Court allows amusement park death lawsuit to move forward

June 5, 2020 GMT

DES MOINES, Iowa (AP) — The wife of a central Iowa amusement park employee killed in an accident at the park in 2016 can proceed with a federal lawsuit and the park’s insurance company may have to pay damages, the Iowa Supreme Court ruled Friday.

The court had to consider whether the insurance company for Adventureland Park in Altoona could be held responsible for damages for the death of the worker.

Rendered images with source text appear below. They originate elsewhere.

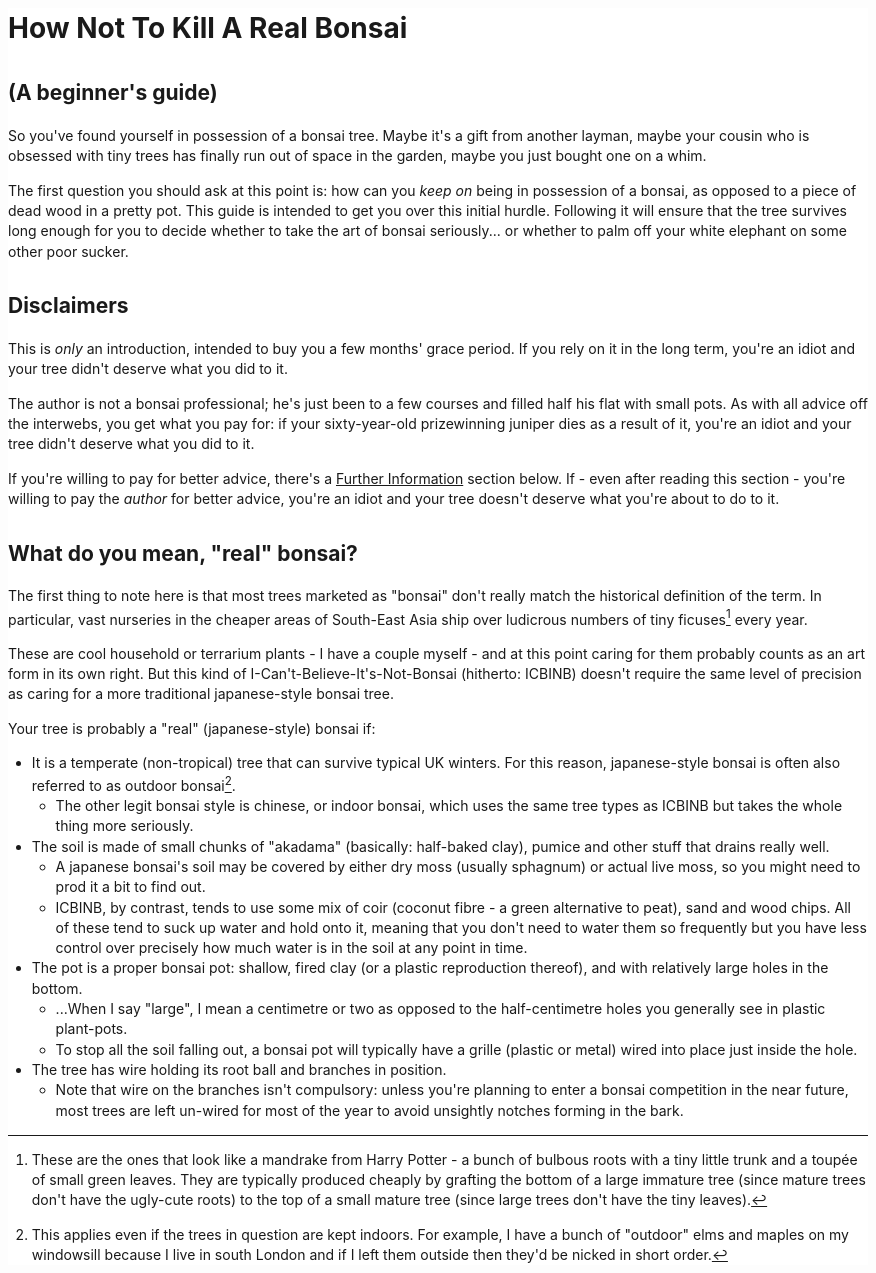 # How Not To Kill A Real Bonsai
## (A beginner's guide)

So you've found yourself in possession of a bonsai tree.  Maybe it's a gift from another layman, maybe your cousin who is obsessed with tiny trees has finally run out of space in the garden, maybe you just bought one on a whim.

The first question you should ask at this point is: how can you *keep on* being in possession of a bonsai, as opposed to a piece of dead wood in a pretty pot.  This guide is intended to get you over this initial hurdle.  Following it will ensure that the tree survives long enough for you to decide whether to take the art of bonsai seriously... or whether to palm off your white elephant on some other poor sucker.

## Disclaimers

This is *only* an introduction, intended to buy you a few months' grace period.  If you rely on it in the long term, you're an idiot and your tree didn't deserve what you did to it.

The author is not a bonsai professional; he's just been to a few courses and filled half his flat with small pots.  As with all advice off the interwebs, you get what you pay for: if your sixty-year-old prizewinning juniper dies as a result of it, you're an idiot and your tree didn't deserve what you did to it.

If you're willing to pay for better advice, there's a [Further Information](#further-information) section below.  If - even after reading this section - you're willing to pay the *author* for better advice, you're an idiot and your tree doesn't deserve what you're about to do to it.

## What do you mean, "real" bonsai?

The first thing to note here is that most trees marketed as "bonsai" don't really match the historical definition of the term.  In particular, vast nurseries in the cheaper areas of South-East Asia ship over ludicrous numbers of tiny ficuses[^ficus] every year.

These are cool household or terrarium plants - I have a couple myself - and at this point caring for them probably counts as an art form in its own right.  But this kind of I-Can't-Believe-It's-Not-Bonsai (hitherto: ICBINB) doesn't require the same level of precision as caring for a more traditional japanese-style bonsai tree.

Your tree is probably a "real" (japanese-style) bonsai if:

+ It is a temperate (non-tropical) tree that can survive typical UK winters.  For this reason, japanese-style bonsai is often also referred to as outdoor bonsai[^outdoor].
  - The other legit bonsai style is chinese, or indoor bonsai, which uses the same tree types as ICBINB but takes the whole thing more seriously.
+ The soil is made of small chunks of "akadama" (basically: half-baked clay), pumice and other stuff that drains really well.
  - A japanese bonsai's soil may be covered by either dry moss (usually sphagnum) or actual live moss, so you might need to prod it a bit to find out.
  - ICBINB, by contrast, tends to use some mix of coir (coconut fibre - a green alternative to peat), sand and wood chips.  All of these tend to suck up water and hold onto it, meaning that you don't need to water them so frequently but you have less control over precisely how much water is in the soil at any point in time.
+ The pot is a proper bonsai pot: shallow, fired clay (or a plastic reproduction thereof), and with relatively large holes in the bottom.
  - ...When I say "large", I mean a centimetre or two as opposed to the half-centimetre holes you generally see in plastic plant-pots.
  - To stop all the soil falling out, a bonsai pot will typically have a grille (plastic or metal) wired into place just inside the hole.
+ The tree has wire holding its root ball and branches in position.
  - Note that wire on the branches isn't compulsory: unless you're planning to enter a bonsai competition in the near future, most trees are left un-wired for most of the year to avoid unsightly notches forming in the bark.

[^ficus]: These are the ones that look like a mandrake from Harry Potter - a bunch of bulbous roots with a tiny little trunk and a toupée of small green leaves.  They are typically produced cheaply by grafting the bottom of a large immature tree (since mature trees don't have the ugly-cute roots) to the top of a small mature tree (since large trees don't have the tiny leaves).
[^outdoor]: This applies even if the trees in question are kept indoors.  For example, I have a bunch of "outdoor" elms and maples on my windowsill because I live in south London and if I left them outside then they'd be nicked in short order.
[^circadian]: Or something like that.  I may have misunderstood my instructor on this point.
[^spray]: The logic here seems to be that adding more water vapour to the atmosphere around the soil surface slows the rate of evaporation.  I have personally started using de-ionised water, since I'm sick of seeing my moss going white from limescale.  London tap water is *hard*.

Gladys Booher of Sioux Falls, South Dakota, filed a lawsuit against Stuart Glen, an employee who ran Adventureland’s Raging River ride. Booher’s husband, Stephen Booher was working as a ride assistant at the park in the summer of 2016. He seated guests into the cars that look like large rubber tubes floating on a river.

The lawsuit, filed in federal court in Iowa, claims that Glen started the ride before the ride assistants gave the all-clear on June 7, 2016. As a result, Booher and another assistant were thrown from their platform into the conveyor belt that drives the ride’s cars. The other worker managed to escape but Booher was pulled into the vortex between the ride’s cars and a concrete wall. He died four days later from head injuries.

Booher is seeking damages including loss of future earnings, physical and mental pain and suffering, burial expenses and punitive damages.

Adventureland’s insurer, Florida-based T.H.E. Insurance Co., challenged the lawsuit in Iowa state court claiming it had no duty to defend or pay claims for Glen. The company said Booher’s claim of gross negligence was not covered under the policy because it wasn’t an accident as defined in the policy language.

A district court judge agreed and found there was no coverage under the insurance policy. Booher appealed.

The Iowa Supreme Court concluded that Booher’s lawsuit presents enough of a question for a jury to decide. The ruling allows the federal lawsuit to move forward.

Booher’s attorney, Fred Dorr said the ruling establishes that the insurer has an obligation to defend and potentially pay damages if a jury finds Glen was negligent. Iowa law defines gross negligence as a wanton, willful disregard or neglect of the safety of another person.

Glen’s attorney it was an unfortunate accident caused by a mistake.

“He’s heartbroken about what happened. He wishes it hadn’t happened and says he made a mistake, that it was an accident but an accident is not gross negligence,” said attorney Guy Cook. No park guests were ever in danger, Cook said.

An attorney for the insurance company did not immediately respond to a message seeking comment.